> _STUDY MATERIAL_:
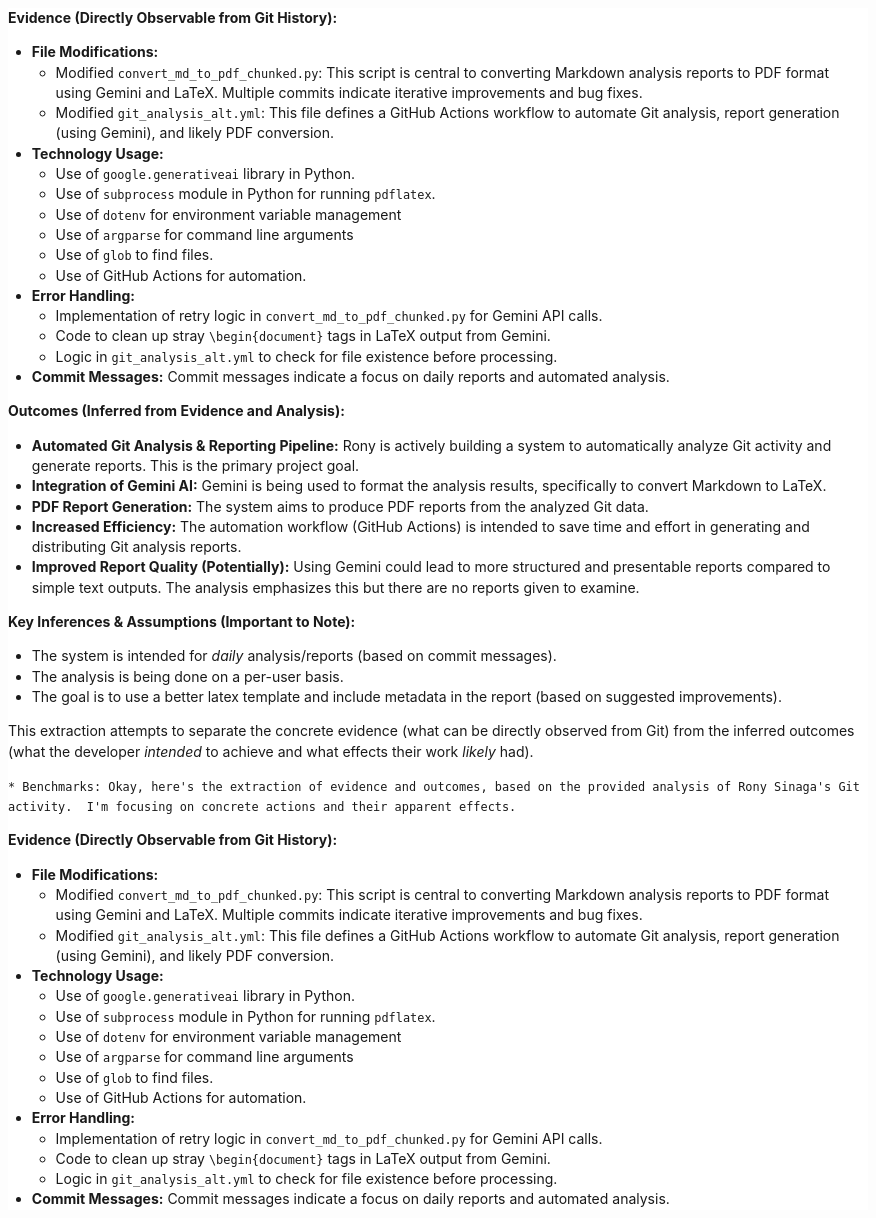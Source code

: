 **Evidence (Directly Observable from Git History):**

*   **File Modifications:**
    *   Modified `convert_md_to_pdf_chunked.py`:  This script is central to converting Markdown analysis reports to PDF format using Gemini and LaTeX.  Multiple commits indicate iterative improvements and bug fixes.
    *   Modified `git_analysis_alt.yml`: This file defines a GitHub Actions workflow to automate Git analysis, report generation (using Gemini), and likely PDF conversion.
*   **Technology Usage:**
    *   Use of `google.generativeai` library in Python.
    *   Use of `subprocess` module in Python for running `pdflatex`.
    *   Use of `dotenv` for environment variable management
    *   Use of `argparse` for command line arguments
    *   Use of `glob` to find files.
    *   Use of GitHub Actions for automation.
*   **Error Handling:**
    *   Implementation of retry logic in `convert_md_to_pdf_chunked.py` for Gemini API calls.
    *   Code to clean up stray `\begin{document}` tags in LaTeX output from Gemini.
    *   Logic in `git_analysis_alt.yml` to check for file existence before processing.
*   **Commit Messages:** Commit messages indicate a focus on daily reports and automated analysis.

**Outcomes (Inferred from Evidence and Analysis):**

*   **Automated Git Analysis & Reporting Pipeline:** Rony is actively building a system to automatically analyze Git activity and generate reports. This is the primary project goal.
*   **Integration of Gemini AI:** Gemini is being used to format the analysis results, specifically to convert Markdown to LaTeX.
*   **PDF Report Generation:** The system aims to produce PDF reports from the analyzed Git data.
*   **Increased Efficiency:** The automation workflow (GitHub Actions) is intended to save time and effort in generating and distributing Git analysis reports.
*   **Improved Report Quality (Potentially):**  Using Gemini could lead to more structured and presentable reports compared to simple text outputs. The analysis emphasizes this but there are no reports given to examine.

**Key Inferences & Assumptions (Important to Note):**

*   The system is intended for *daily* analysis/reports (based on commit messages).
*   The analysis is being done on a per-user basis.
*   The goal is to use a better latex template and include metadata in the report (based on suggested improvements).

This extraction attempts to separate the concrete evidence (what can be directly observed from Git) from the inferred outcomes (what the developer *intended* to achieve and what effects their work *likely* had).

    * Benchmarks: Okay, here's the extraction of evidence and outcomes, based on the provided analysis of Rony Sinaga's Git activity.  I'm focusing on concrete actions and their apparent effects.

**Evidence (Directly Observable from Git History):**

*   **File Modifications:**
    *   Modified `convert_md_to_pdf_chunked.py`:  This script is central to converting Markdown analysis reports to PDF format using Gemini and LaTeX.  Multiple commits indicate iterative improvements and bug fixes.
    *   Modified `git_analysis_alt.yml`: This file defines a GitHub Actions workflow to automate Git analysis, report generation (using Gemini), and likely PDF conversion.
*   **Technology Usage:**
    *   Use of `google.generativeai` library in Python.
    *   Use of `subprocess` module in Python for running `pdflatex`.
    *   Use of `dotenv` for environment variable management
    *   Use of `argparse` for command line arguments
    *   Use of `glob` to find files.
    *   Use of GitHub Actions for automation.
*   **Error Handling:**
    *   Implementation of retry logic in `convert_md_to_pdf_chunked.py` for Gemini API calls.
    *   Code to clean up stray `\begin{document}` tags in LaTeX output from Gemini.
    *   Logic in `git_analysis_alt.yml` to check for file existence before processing.
*   **Commit Messages:** Commit messages indicate a focus on daily reports and automated analysis.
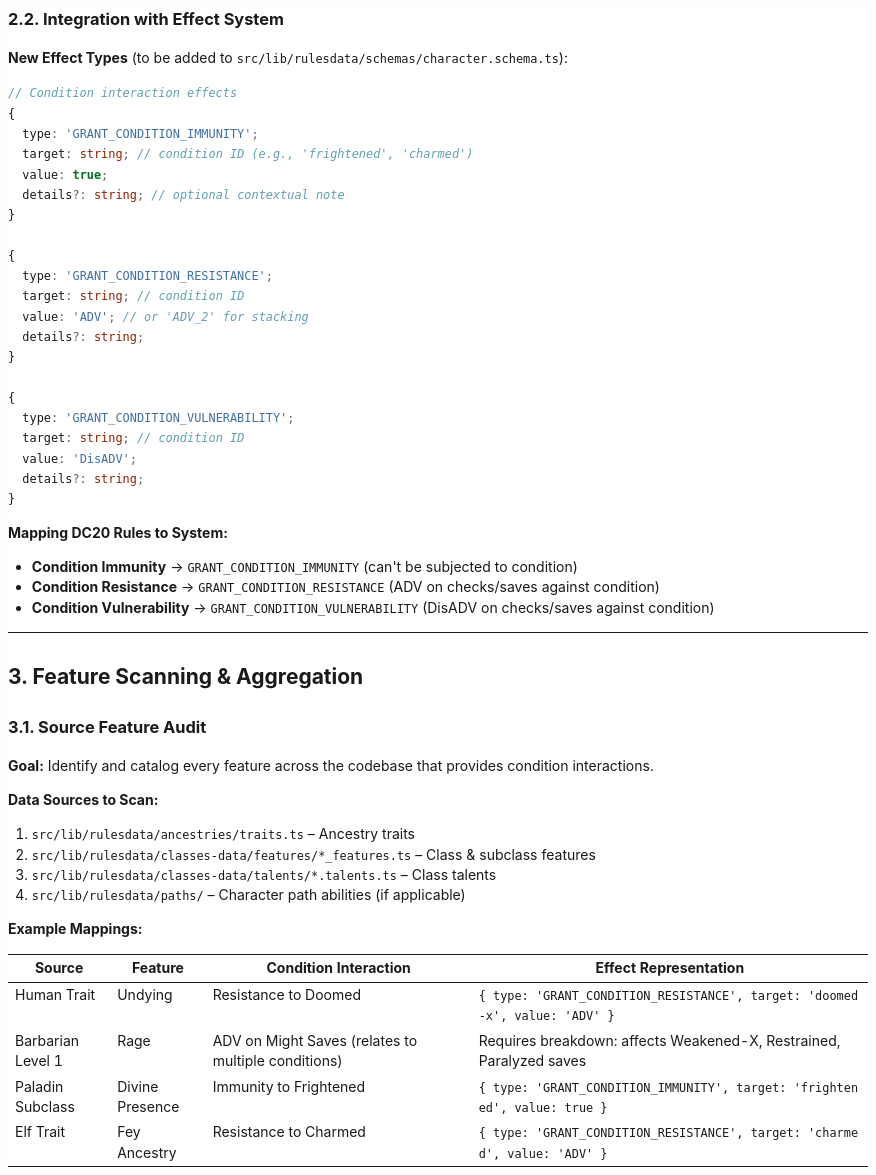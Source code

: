 ### 2.2. Integration with Effect System

**New Effect Types** (to be added to `src/lib/rulesdata/schemas/character.schema.ts`):

```typescript
// Condition interaction effects
{
  type: 'GRANT_CONDITION_IMMUNITY';
  target: string; // condition ID (e.g., 'frightened', 'charmed')
  value: true;
  details?: string; // optional contextual note
}

{
  type: 'GRANT_CONDITION_RESISTANCE';
  target: string; // condition ID
  value: 'ADV'; // or 'ADV_2' for stacking
  details?: string;
}

{
  type: 'GRANT_CONDITION_VULNERABILITY';
  target: string; // condition ID
  value: 'DisADV';
  details?: string;
}
```

**Mapping DC20 Rules to System:**
- **Condition Immunity** → `GRANT_CONDITION_IMMUNITY` (can't be subjected to condition)
- **Condition Resistance** → `GRANT_CONDITION_RESISTANCE` (ADV on checks/saves against condition)
- **Condition Vulnerability** → `GRANT_CONDITION_VULNERABILITY` (DisADV on checks/saves against condition)

---

## 3. Feature Scanning & Aggregation

### 3.1. Source Feature Audit

**Goal:** Identify and catalog every feature across the codebase that provides condition interactions.

**Data Sources to Scan:**
1. `src/lib/rulesdata/ancestries/traits.ts` – Ancestry traits
2. `src/lib/rulesdata/classes-data/features/*_features.ts` – Class & subclass features
3. `src/lib/rulesdata/classes-data/talents/*.talents.ts` – Class talents
4. `src/lib/rulesdata/paths/` – Character path abilities (if applicable)

**Example Mappings:**

| Source | Feature | Condition Interaction | Effect Representation |
|--------|---------|----------------------|----------------------|
| Human Trait | Undying | Resistance to Doomed | `{ type: 'GRANT_CONDITION_RESISTANCE', target: 'doomed-x', value: 'ADV' }` |
| Barbarian Level 1 | Rage | ADV on Might Saves (relates to multiple conditions) | Requires breakdown: affects Weakened-X, Restrained, Paralyzed saves |
| Paladin Subclass | Divine Presence | Immunity to Frightened | `{ type: 'GRANT_CONDITION_IMMUNITY', target: 'frightened', value: true }` |
| Elf Trait | Fey Ancestry | Resistance to Charmed | `{ type: 'GRANT_CONDITION_RESISTANCE', target: 'charmed', value: 'ADV' }` |
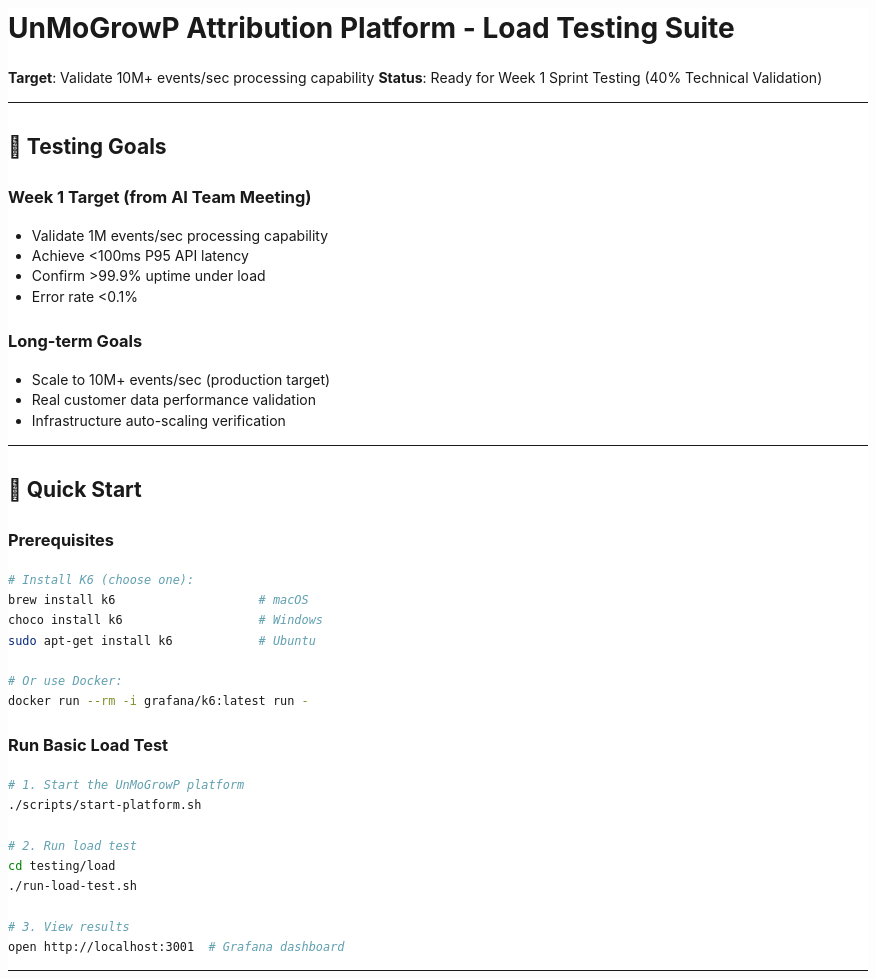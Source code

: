 # UnMoGrowP Attribution Platform - Load Testing Suite

**Target**: Validate 10M+ events/sec processing capability
**Status**: Ready for Week 1 Sprint Testing (40% Technical Validation)

---

## 🎯 Testing Goals

### **Week 1 Target** (from AI Team Meeting)
- Validate 1M events/sec processing capability
- Achieve <100ms P95 API latency
- Confirm >99.9% uptime under load
- Error rate <0.1%

### **Long-term Goals**
- Scale to 10M+ events/sec (production target)
- Real customer data performance validation
- Infrastructure auto-scaling verification

---

## 🚀 Quick Start

### **Prerequisites**
```bash
# Install K6 (choose one):
brew install k6                    # macOS
choco install k6                   # Windows
sudo apt-get install k6            # Ubuntu

# Or use Docker:
docker run --rm -i grafana/k6:latest run -
```

### **Run Basic Load Test**
```bash
# 1. Start the UnMoGrowP platform
./scripts/start-platform.sh

# 2. Run load test
cd testing/load
./run-load-test.sh

# 3. View results
open http://localhost:3001  # Grafana dashboard
```

---
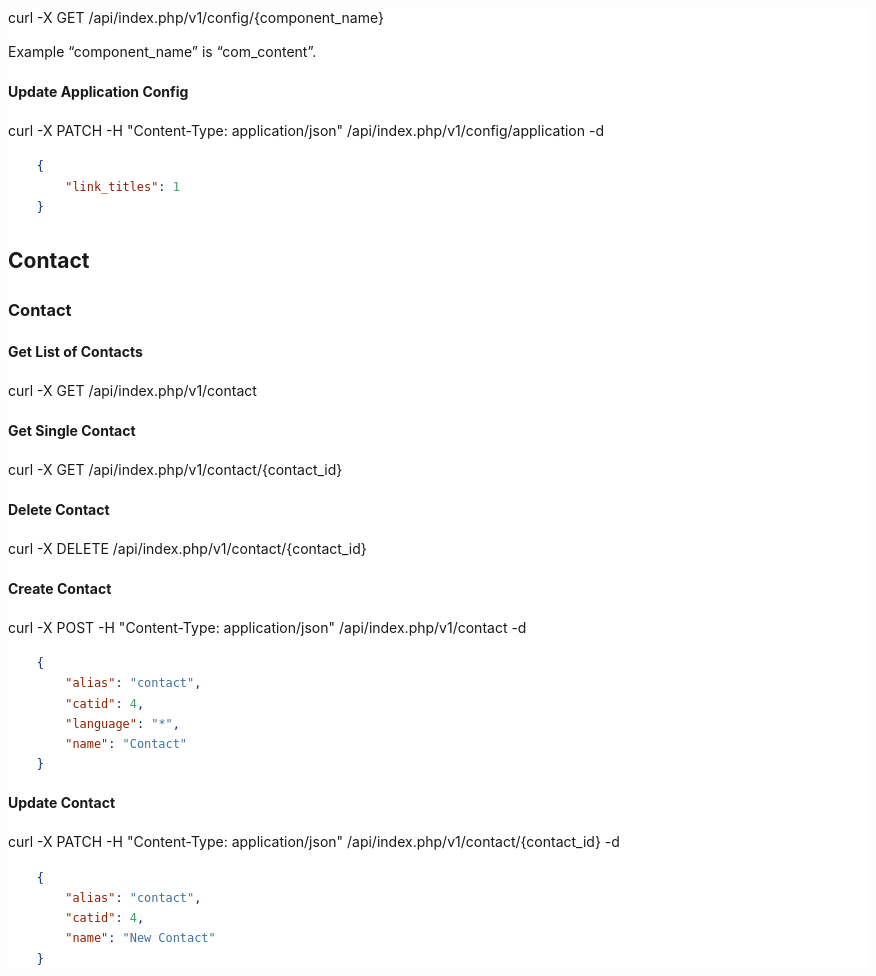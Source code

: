 curl -X GET /api/index.php/v1/config/{component_name}

Example “component_name” is “com_content”.

#### Update Application Config

curl -X PATCH -H "Content-Type: application/json"
/api/index.php/v1/config/application -d

```json
    {
        "link_titles": 1
    }
```

## Contact

### Contact

#### Get List of Contacts

curl -X GET /api/index.php/v1/contact

#### Get Single Contact

curl -X GET /api/index.php/v1/contact/{contact_id}

#### Delete Contact

curl -X DELETE /api/index.php/v1/contact/{contact_id}

#### Create Contact

curl -X POST -H "Content-Type: application/json"
/api/index.php/v1/contact -d

```json
    {
        "alias": "contact",
        "catid": 4,
        "language": "*",
        "name": "Contact"
    }
```

#### Update Contact

curl -X PATCH -H "Content-Type: application/json"
/api/index.php/v1/contact/{contact_id} -d

```json
    {
        "alias": "contact",
        "catid": 4,
        "name": "New Contact"
    }
```
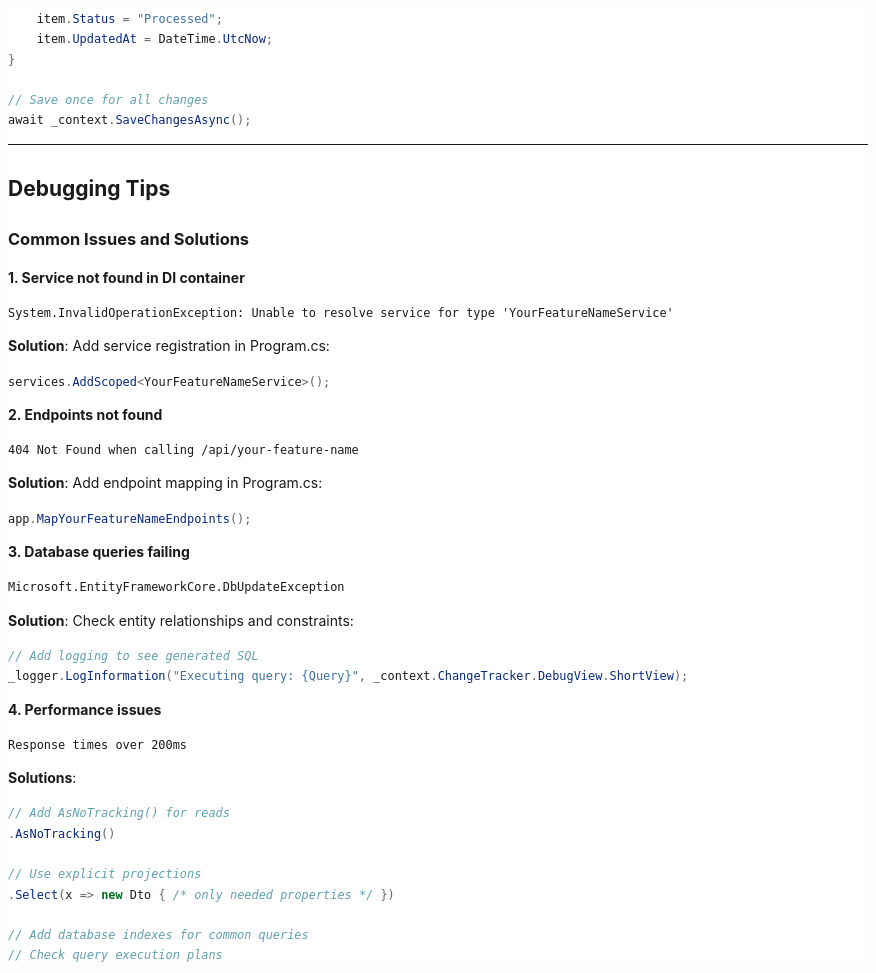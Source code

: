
 ```csharp
    item.Status = "Processed";
    item.UpdatedAt = DateTime.UtcNow;
}

// Save once for all changes
await _context.SaveChangesAsync();
```

---

## Debugging Tips

### Common Issues and Solutions

**1. Service not found in DI container**
```
System.InvalidOperationException: Unable to resolve service for type 'YourFeatureNameService'
```
**Solution**: Add service registration in Program.cs:
```csharp
services.AddScoped<YourFeatureNameService>();
```

**2. Endpoints not found**
```
404 Not Found when calling /api/your-feature-name
```
**Solution**: Add endpoint mapping in Program.cs:
```csharp
app.MapYourFeatureNameEndpoints();
```

**3. Database queries failing**
```
Microsoft.EntityFrameworkCore.DbUpdateException
```
**Solution**: Check entity relationships and constraints:
```csharp
// Add logging to see generated SQL
_logger.LogInformation("Executing query: {Query}", _context.ChangeTracker.DebugView.ShortView);
```

**4. Performance issues**
```
Response times over 200ms
```
**Solutions**:
```csharp
// Add AsNoTracking() for reads
.AsNoTracking()

// Use explicit projections
.Select(x => new Dto { /* only needed properties */ })

// Add database indexes for common queries
// Check query execution plans
```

> _DESCRIPTION OF THE TASK_:
Repeat the records above exactly, from the first line through the line that contains "analyzed Git data.", and leave out the pictures.

> _REPLY_:
Source code

: **Evidence (Directly Observable from Git History):**

*   **File Modifications:**
    *   Modified `convert_md_to_pdf_chunked.py`:  This script is central to converting Markdown analysis reports to PDF format using Gemini and LaTeX.  Multiple commits indicate iterative improvements and bug fixes.
    *   Modified `git_analysis_alt.yml`: This file defines a GitHub Actions workflow to automate Git analysis, report generation (using Gemini), and likely PDF conversion.
*   **Technology Usage:**
    *   Use of `google.generativeai` library in Python.
    *   Use of `subprocess` module in Python for running `pdflatex`.
    *   Use of `dotenv` for environment variable management
    *   Use of `argparse` for command line arguments
    *   Use of `glob` to find files.
    *   Use of GitHub Actions for automation.
*   **Error Handling:**
    *   Implementation of retry logic in `convert_md_to_pdf_chunked.py` for Gemini API calls.
    *   Code to clean up stray `\begin{document}` tags in LaTeX output from Gemini.
    *   Logic in `git_analysis_alt.yml` to check for file existence before processing.
*   **Commit Messages:** Commit messages indicate a focus on daily reports and automated analysis.

**Outcomes (Inferred from Evidence and Analysis):**

*   **Automated Git Analysis & Reporting Pipeline:** Rony is actively building a system to automatically analyze Git activity and generate reports. This is the primary project goal.
*   **Integration of Gemini AI:** Gemini is being used to format the analysis results, specifically to convert Markdown to LaTeX.
*   **PDF Report Generation:** The system aims to produce PDF reports from the analyzed Git data.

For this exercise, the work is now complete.